TASK TO CARRY OUT
Every entry below should be written out again exactly.

Records excerpted from a collection
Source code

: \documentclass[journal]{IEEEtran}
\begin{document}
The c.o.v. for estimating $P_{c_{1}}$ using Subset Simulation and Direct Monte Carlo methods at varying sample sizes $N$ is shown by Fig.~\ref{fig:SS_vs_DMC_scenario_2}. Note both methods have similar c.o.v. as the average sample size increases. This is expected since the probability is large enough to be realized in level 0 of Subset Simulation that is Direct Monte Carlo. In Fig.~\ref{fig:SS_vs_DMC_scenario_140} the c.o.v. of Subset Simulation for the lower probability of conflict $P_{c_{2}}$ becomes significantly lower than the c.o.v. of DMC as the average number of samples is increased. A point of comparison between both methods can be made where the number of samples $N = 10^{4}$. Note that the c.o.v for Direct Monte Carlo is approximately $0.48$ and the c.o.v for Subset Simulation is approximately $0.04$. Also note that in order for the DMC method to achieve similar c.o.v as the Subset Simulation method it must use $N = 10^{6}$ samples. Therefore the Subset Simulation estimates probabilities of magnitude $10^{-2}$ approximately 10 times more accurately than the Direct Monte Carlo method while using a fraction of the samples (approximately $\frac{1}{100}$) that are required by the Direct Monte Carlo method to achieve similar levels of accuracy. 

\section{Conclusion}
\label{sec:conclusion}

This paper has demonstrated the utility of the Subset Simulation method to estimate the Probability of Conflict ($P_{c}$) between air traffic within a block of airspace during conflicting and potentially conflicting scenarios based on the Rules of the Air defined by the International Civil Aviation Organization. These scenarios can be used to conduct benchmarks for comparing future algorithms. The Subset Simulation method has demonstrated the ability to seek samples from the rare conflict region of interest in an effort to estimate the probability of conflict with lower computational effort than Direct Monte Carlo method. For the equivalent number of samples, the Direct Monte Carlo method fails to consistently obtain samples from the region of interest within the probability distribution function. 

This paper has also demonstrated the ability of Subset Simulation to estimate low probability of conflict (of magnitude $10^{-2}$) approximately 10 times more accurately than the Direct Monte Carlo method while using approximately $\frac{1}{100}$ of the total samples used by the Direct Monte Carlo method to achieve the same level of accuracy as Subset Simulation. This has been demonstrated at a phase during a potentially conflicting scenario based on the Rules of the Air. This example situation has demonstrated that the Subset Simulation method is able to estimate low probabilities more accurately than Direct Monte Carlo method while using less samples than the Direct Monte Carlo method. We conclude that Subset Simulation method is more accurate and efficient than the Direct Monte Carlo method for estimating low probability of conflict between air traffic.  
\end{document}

SOLUTION FOR THIS PROBLEM
Source code

: \documentclass[journal]{IEEEtran}
\begin{document}
The c.o.v. for estimating $P_{c_{1}}$ using Subset Simulation and Direct Monte Carlo methods at varying sample sizes $N$ is shown by Fig.~\ref{fig:SS_vs_DMC_scenario_2}. Note both methods have similar c.o.v. as the average sample size increases. This is expected since the probability is large enough to be realized in level 0 of Subset Simulation that is Direct Monte Carlo. In Fig.~\ref{fig:SS_vs_DMC_scenario_140} the c.o.v. of Subset Simulation for the lower probability of conflict $P_{c_{2}}$ becomes significantly lower than the c.o.v. of DMC as the average number of samples is increased. A point of comparison between both methods can be made where the number of samples $N = 10^{4}$. Note that the c.o.v for Direct Monte Carlo is approximately $0.48$ and the c.o.v for Subset Simulation is approximately $0.04$. Also note that in order for the DMC method to achieve similar c.o.v as the Subset Simulation method it must use $N = 10^{6}$ samples. Therefore the Subset Simulation estimates probabilities of magnitude $10^{-2}$ approximately 10 times more accurately than the Direct Monte Carlo method while using a fraction of the samples (approximately $\frac{1}{100}$) that are required by the Direct Monte Carlo method to achieve similar levels of accuracy. 

\section{Conclusion}
\label{sec:conclusion}

This paper has demonstrated the utility of the Subset Simulation method to estimate the Probability of Conflict ($P_{c}$) between air traffic within a block of airspace during conflicting and potentially conflicting scenarios based on the Rules of the Air defined by the International Civil Aviation Organization. These scenarios can be used to conduct benchmarks for comparing future algorithms. The Subset Simulation method has demonstrated the ability to seek samples from the rare conflict region of interest in an effort to estimate the probability of conflict with lower computational effort than Direct Monte Carlo method. For the equivalent number of samples, the Direct Monte Carlo method fails to consistently obtain samples from the region of interest within the probability distribution function. 

This paper has also demonstrated the ability of Subset Simulation to estimate low probability of conflict (of magnitude $10^{-2}$) approximately 10 times more accurately than the Direct Monte Carlo method while using approximately $\frac{1}{100}$ of the total samples used by the Direct Monte Carlo method to achieve the same level of accuracy as Subset Simulation. This has been demonstrated at a phase during a potentially conflicting scenario based on the Rules of the Air. This example situation has demonstrated that the Subset Simulation method is able to estimate low probabilities more accurately than Direct Monte Carlo method while using less samples than the Direct Monte Carlo method. We conclude that Subset Simulation method is more accurate and efficient than the Direct Monte Carlo method for estimating low probability of conflict between air traffic.  
\end{document}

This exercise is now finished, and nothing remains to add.